Context switches are relatively low. It looks like the threads mostly ran, rather than spent their lives begging for permission to run.
GIL run (Standard)
User time (seconds): 4.42
System time (seconds): 0.03
Percent of CPU this job got: 177%
Elapsed (wall clock) time (h:mm:ss or m:ss): 0:02.51
Voluntary context switches: 3705
Involuntary context switches: 274
Maximum resident set size (kbytes): 92320Interpretation:
177% CPU means the process averaged ~1.8 cores during the run.
Wall time balloons (~2.51s) even though you have 8 threads, because the GIL serializes Python bytecode execution.
And the context switches… wow. 3705 voluntary switches vs 185 in free‑threading. That’s the OS watching threads take turns, wake up, get blocked, get rescheduled, repeat — a whole choreography whose only artistic goal is contention.
This is one reason GIL‑heavy CPU workloads often feel like:
“Congrats, you added threads — now you have more scheduling overhead and less happiness.”
Side-by-Side Results
“But the script prints per-thread CPU time…”
This is worth being precise about (and it’s a common benchmarking foot‑gun).
The script prints something like:
“Active CPU Time per Thread”
But what it’s actually summing is:
per-chunk wall duration (
end_time - start_time) for each thread
That number is still useful — it tells you how long each thread spent inside chunks — but it is not OS CPU time. Wall time includes pauses, waiting, and preemption.
That’s exactly why /usr/bin/time -pv is such a killer pairing:
the script gives you chunk‑level structure (good for visualization)
time -pvgives you OS‑level CPU truth (good for “is this real parallelism?”)
Timeline + time -pv together = triangulation.
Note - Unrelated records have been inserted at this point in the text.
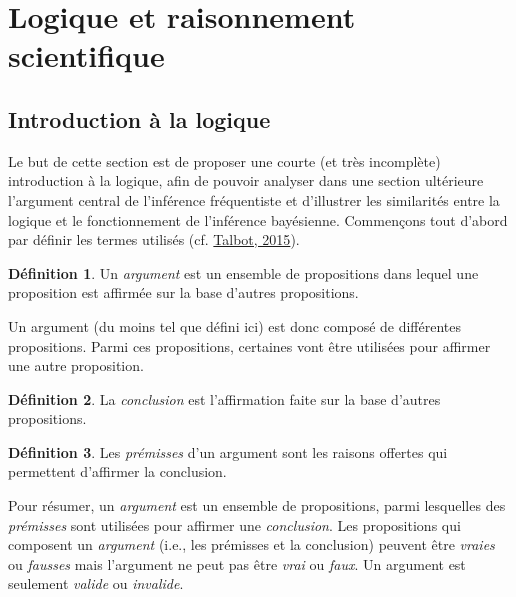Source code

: \documentclass[
  a4paper,11pt,twoside,onecolumn,openright,final,oldfontcommands]{memoir}
\theoremstyle{definition}
\newtheorem{definition}{Définition}[chapter]
\theoremstyle{definition}
\theoremstyle{definition}
\theoremstyle{definition}
\theoremstyle{remark}
\begin{document}
\hypertarget{logique-et-raisonnement-scientifique}{%
\section{Logique et raisonnement scientifique}\label{logique-et-raisonnement-scientifique}}

\hypertarget{introduction-uxe0-la-logique}{%
\subsection{Introduction à la logique}\label{introduction-uxe0-la-logique}}

Le but de cette section est de proposer une courte (et très incomplète) introduction à la logique, afin de pouvoir analyser dans une section ultérieure l'argument central de l'inférence fréquentiste et d'illustrer les similarités entre la logique et le fonctionnement de l'inférence bayésienne. Commençons tout d'abord par définir les termes utilisés (cf. \protect\hyperlink{ref-talbot_critical_2015}{Talbot, 2015}).

\begin{definition}
\protect\hypertarget{def:argument}{}\label{def:argument}Un \emph{argument} est un ensemble de propositions dans lequel une proposition est affirmée sur la base d'autres propositions.
\end{definition}

Un argument (du moins tel que défini ici) est donc composé de différentes propositions. Parmi ces propositions, certaines vont être utilisées pour affirmer une autre proposition.

\begin{definition}
\protect\hypertarget{def:concusion}{}\label{def:concusion}La \emph{conclusion} est l'affirmation faite sur la base d'autres propositions.
\end{definition}

\begin{definition}
\protect\hypertarget{def:prémisse}{}\label{def:prémisse}Les \emph{prémisses} d'un argument sont les raisons offertes qui permettent d'affirmer la conclusion.
\end{definition}

Pour résumer, un \emph{argument} est un ensemble de propositions, parmi lesquelles des \emph{prémisses} sont utilisées pour affirmer une \emph{conclusion}. Les propositions qui composent un \emph{argument} (i.e., les prémisses et la conclusion) peuvent être \emph{vraies} ou \emph{fausses} mais l'argument ne peut pas être \emph{vrai} ou \emph{faux}. Un argument est seulement \emph{valide} ou \emph{invalide}.
\end{document}
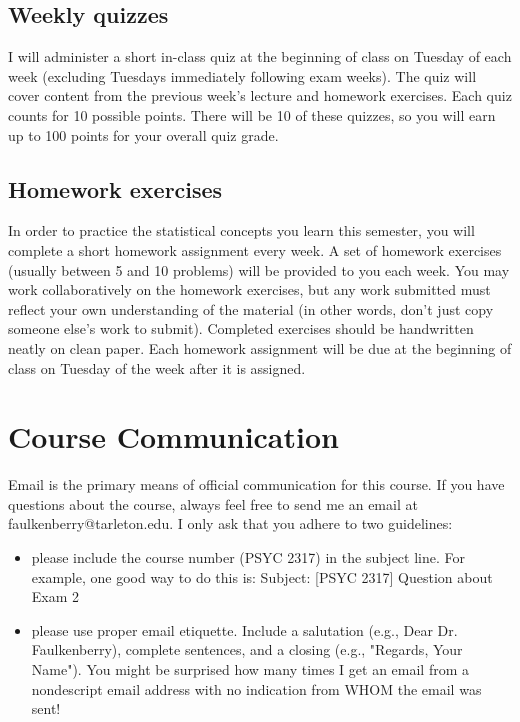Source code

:\documentclass[10pt]{article}
\begin{document}
\subsection*{Weekly quizzes}
\label{sec:org39ff782}
I will administer a short in-class quiz at the beginning of class on Tuesday of each week (excluding Tuesdays immediately following exam weeks). The quiz will cover content from the previous week's lecture and homework exercises. Each quiz counts for 10 possible points.  There will be 10 of these quizzes, so you will earn up to 100 points for your overall quiz grade.

\subsection*{Homework exercises}
\label{sec:org42d7bae}
In order to practice the statistical concepts you learn this semester, you will complete a short homework assignment every week.  A set of homework exercises (usually between 5 and 10 problems) will be provided to you each week.  You may work collaboratively on the homework exercises, but any work submitted must reflect your own understanding of the material (in other words, don't just copy someone else's work to submit).  Completed exercises should be handwritten neatly on clean paper.  Each homework assignment will be due at the beginning of class on Tuesday of the week after it is assigned.

\section*{Course Communication}
\label{sec:org0f957ce}

Email is the primary means of official communication for this course.  If you have questions about the course, always feel free to send me an email at faulkenberry@tarleton.edu.  I only ask that you adhere to two guidelines:
\begin{itemize}
\item please include the course number (PSYC 2317) in the subject line.  For example, one good way to do this is:  Subject: [PSYC 2317] Question about Exam 2
\item please use proper email etiquette.  Include a salutation (e.g., Dear Dr. Faulkenberry), complete sentences, and a closing (e.g., "Regards, Your Name").  You might be surprised how many times I get an email from a nondescript email address with no indication from WHOM the email was sent!
\end{itemize}
\end{document}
No vibes. Just physics.
What’s happening under the hood
Think of the GIL like a single checkout lane at a busy supermarket.
With the GIL: 8 customers (threads) are lined up. They constantly step forward, get told “not yet,” step back, try again. That movement isn’t free — it causes churn (context switches).
With free‑threading: you opened multiple lanes. Suddenly, people actually check out in parallel and the store stops looking like a Kafka novel.
Free‑threading doesn’t make Python magically faster per instruction.
It makes Python stop serializing CPU‑bound threads behind one global lock.
Caveats
This is a microbenchmark, designed to isolate the GIL effect on CPU‑bound threading.
Real apps include:
I/O (where threads were already often fine)
C extensions (some already release the GIL; some won’t be free‑threading‑ready yet).
your own locks (which can become the new bottleneck)
So no, this doesn’t mean “everything is 6× faster now.”
It means: CPU‑bound Python threads can finally scale in principle — and you can measure it cleanly.
Closing thought
The GIL era taught Python developers good habits:
use processes for CPU
use threads for I/O
push heavy compute into native code
Free‑threading doesn’t delete those lessons — it adds a new option: Threads can be real CPU parallelism now.
And with timeline plots + /usr/bin/time -pv, you can prove it without starting a holy war.






Nice!
I'd also like to see the results of a single-threaded approach. Will it be faster than multi-threaded due to a lower number of context switches?